Le 23 janvier 1942. Vendredi matin, 8 heures.
Cette nuit j’étais si bien, chez moi dans mon petit lit solitaire. J’ai de nouveau remercié Dieu, non pour la chaleur de ce lit ou pour la soupe aux pois, mais parce qu’il a bien voulu revenir habiter en moi. Je ne remercie jamais des bonnes choses terrestres que je reçois de lui et je ne me révolterai pas non plus le jour où je ne les aurai plus. Cela me déplaît de remercier pour quelque chose que tant d’autres n’ont pas. Car elle est encore bien mauvaise, la répartition des biens matériels sur cette terre imparfaite. Et que l’on soit du côté des rassasiés ou des affamés, cela me paraît le fait du hasard. Je « pourrai donc jamais remercier de mon pain quotidien si je sais que d’autres doivent s’en passer. Mais : si un jour je n’ai plus ce pain quotidien, j’espère remercier tout de même. D’autre chose. De ce que Dieu est en moi. Et cela n’a rien à voir avec un estomac bien rempli ou non. Du moins, c’est ce que je dis maintenant, à côté de mon poêle bien chaud et après un copieux petit déjeuner. Ces choses-là ne sont pas si simples.

p. 339-340

Le 20 février 1942. Vendredi matin, 10 heures.
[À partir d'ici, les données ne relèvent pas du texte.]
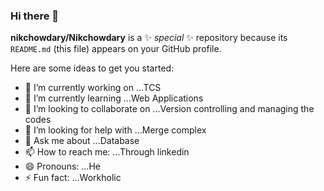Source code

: ### Hi there 👋


**nikchowdary/Nikchowdary** is a ✨ _special_ ✨ repository because its `README.md` (this file) appears on your GitHub profile.

Here are some ideas to get you started:

- 🔭 I’m currently working on ...TCS
- 🌱 I’m currently learning ...Web Applications
- 👯 I’m looking to collaborate on ...Version controlling and managing the codes
- 🤔 I’m looking for help with ...Merge complex
- 💬 Ask me about ...Database
- 📫 How to reach me: ...Through linkedin
- 😄 Pronouns: ...He
- ⚡ Fun fact: ...Workholic


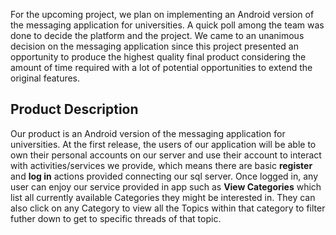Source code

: For the upcoming project, we plan on implementing an Android version of the messaging application for universities. A quick poll among the team was done to decide the platform and the project. We came to an unanimous decision on the messaging application since this project presented an opportunity to produce the highest quality final product considering the amount of time required with a lot of potential opportunities to extend the original features.


<h2>Product Description</h2>

Our product is an Android version of the messaging application for universities. At the first release, the users of our application will be able to own their personal accounts on our server and use their account to interact with activities/services we provide, which means there are basic <b>register</b> and <b>log in</b> actions provided connecting our sql server. Once logged in, any user can enjoy our service provided in app such as <b>View Categories</b> which list all currently available Categories they might be interested in. They can also click on any Category to view all the Topics within that category to filter futher down to get to specific threads of that topic.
Il paraît déjà si lointain, ce 3 février, il s’est passé des jours entiers, alors, où je n’éprouvais pas le besoin d’écrire, où je n’étais pas obligée d’« écouter en profondeur » en moi, parce que je vivais dans un état permanent d’« écoute profonde ». (Je me demande pourquoi je n’arrive pas à trouver d’expression néerlandaise équivalente.) Durant cette période, je n’ai pas prié non plus, parce qu’à vrai dire j’étais en état de prière intérieure permanente. Le soir, lorsque j’allais me coucher, on aurait dit que j’emportais entre mes bras la pile impressionnante de la riche moisson de la journée, presque trop abondante pour se laisser embrasser. Il est bon qu’un tel état ne dure pas. On doit sans arrêt quitter son centre et se laisser jeter dans l’agitation, pour conquérir en retour une plus grande paix. Et l’on ne doit jamais se croire assuré d’une chose, car alors toute évolution se fige. Mais ce n’est pas non plus ce que je voulais écrire ce matin.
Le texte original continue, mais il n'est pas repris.